Puis, se tournant vers les otages, il leur déclara que leur autopsie allait être ordonnée. Deux chirurgiens de la marine royale s'avancèrent alors, scalpel en main, et ce fut à cette occasion que la vivisection fut pratiquée pour la première fois. De l'économie anatomique de la morue il fut déduit que sa chair fournirait un aliment à la fois substantiel et délicat. Quant au phoque, sa peau rembourrée de graisse fit penser qu'il serait un produit précieux pour l'industrie nécessaire au développement du pays.
En conséquence, guerre ouverte fut déclarée aux peuples sous-marins, et tous moyens proclamés bons et loyaux pour les mettre en conserves.
La juridiction de sir Humphrey Gilbert, selon qu'elle était délimitée par la patente, s'étendait à deux cents lieues à la ronde. Aussi comprenait-elle, avec Terre-Neuve, la Nouvelle-Écosse, le Nouveau-Brunswick, une partie du Labrador, le Cap-Breton et l'île du Prince Édouard.
C'était presque un royaume, et sir H. Gilbert avait amené avec lui du Devonshire environ deux cent cinquante colons, pour commencer à le peupler. Il fut soutenu dans son entreprise par son célèbre demi-frère, sir Walter Raleigh. Celui-ci avait d'abord fait partie de l'expédition dirigée par sir Humphrey. Mais une maladie contagieuse éclata à son bord, et il dut regagner l'Angleterre.
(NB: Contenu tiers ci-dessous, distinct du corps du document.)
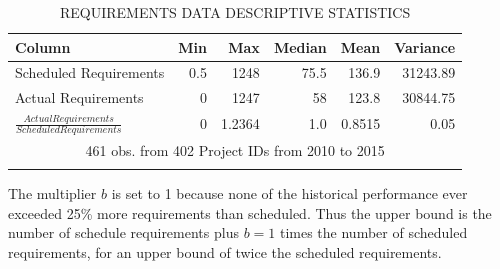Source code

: \documentclass[SDSUThesis.tex]{subfiles}
\begin{document}
            \begin{longtable}{@{}l rr rrr}
                \toprule%
                 \centering%
                 {\bfseries Column}
                 & {\bfseries Min}
                 & {\bfseries Max}
                 & {\bfseries Median}
                 & {\bfseries Mean}
                 & {\bfseries Variance} \\
                
                \cmidrule[0.2pt](r{0.125em}){1-1}%
                \cmidrule[0.2pt](lr{0.125em}){2-2}%
                \cmidrule[0.2pt](l{0.125em}){3-3}%
                \cmidrule[0.2pt](l{0.125em}){4-4}%
                \cmidrule[0.2pt](l{0.125em}){5-5}%
                \endhead
                
                Scheduled Requirements & 0.5 & 1248 & 75.5 & 136.9 & 31243.89 \\
                \myrowcolour%
                Actual Requirements & 0 & 1247 & 58 & 123.8 & 30844.75 \\
                $\frac{Actual Requirements}{Scheduled Requirements}$ & 0 & 1.2364 & 1.0 & 0.8515 & 0.05 \\
                
                \bottomrule
                
                \multicolumn{6}{c}{461 obs. from 402 Project IDs from 2010 to 2015} \\
                
                \caption{REQUIREMENTS DATA DESCRIPTIVE STATISTICS}
                \label{tab:requirements_desc}
            \end{longtable}
            
            The multiplier $b$ is set to 1 because none of the historical performance
            ever exceeded 25\% more requirements than scheduled. Thus the upper
            bound is the number of schedule requirements plus $b=1$ times
            the number of scheduled requirements, for an upper bound of twice
            the scheduled requirements.
            
\end{document}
C'est ainsi que furent jetés les premiers fondements de l'empire colonial que l'Angleterre s'est conservé dans l'Amérique du Nord.
Mais Terre-Neuve seule nous occupe, pour l'instant, et comme son histoire est peu intéressante, je ne ferai que vous l'esquisser à grands traits.
Il n'est cependant peut-être pas inutile de rappeler que les Français furent les véritables colonisateurs de Terre-Neuve.
Après la découverte des Cabot, ce sont des navigateurs français, Cartier, puis Champlain, qui viennent débarquer sur ses côtes. En 1525, François Ier envoie Verazini déployer la Salamandre sur la «terre nouvellement trouvée» et déclarer aux phoques et aux morues qu'ils passent sous sa royale domination. En 1604, le premier établissement français est fondé, et Terre-Neuve et l'Acadie, aujourd'hui Nouvelle-Écosse, sont à nous pendant tout le cours du dix-septième siècle et jusqu'au traité d'Utrecht.
Une coalition nous les enlève pour les donner alors à l'Angleterre. Durant cette période, toutes les places fortes de Terre-Neuve, et surtout Saint-Jean, changent vingt fois d'occupants.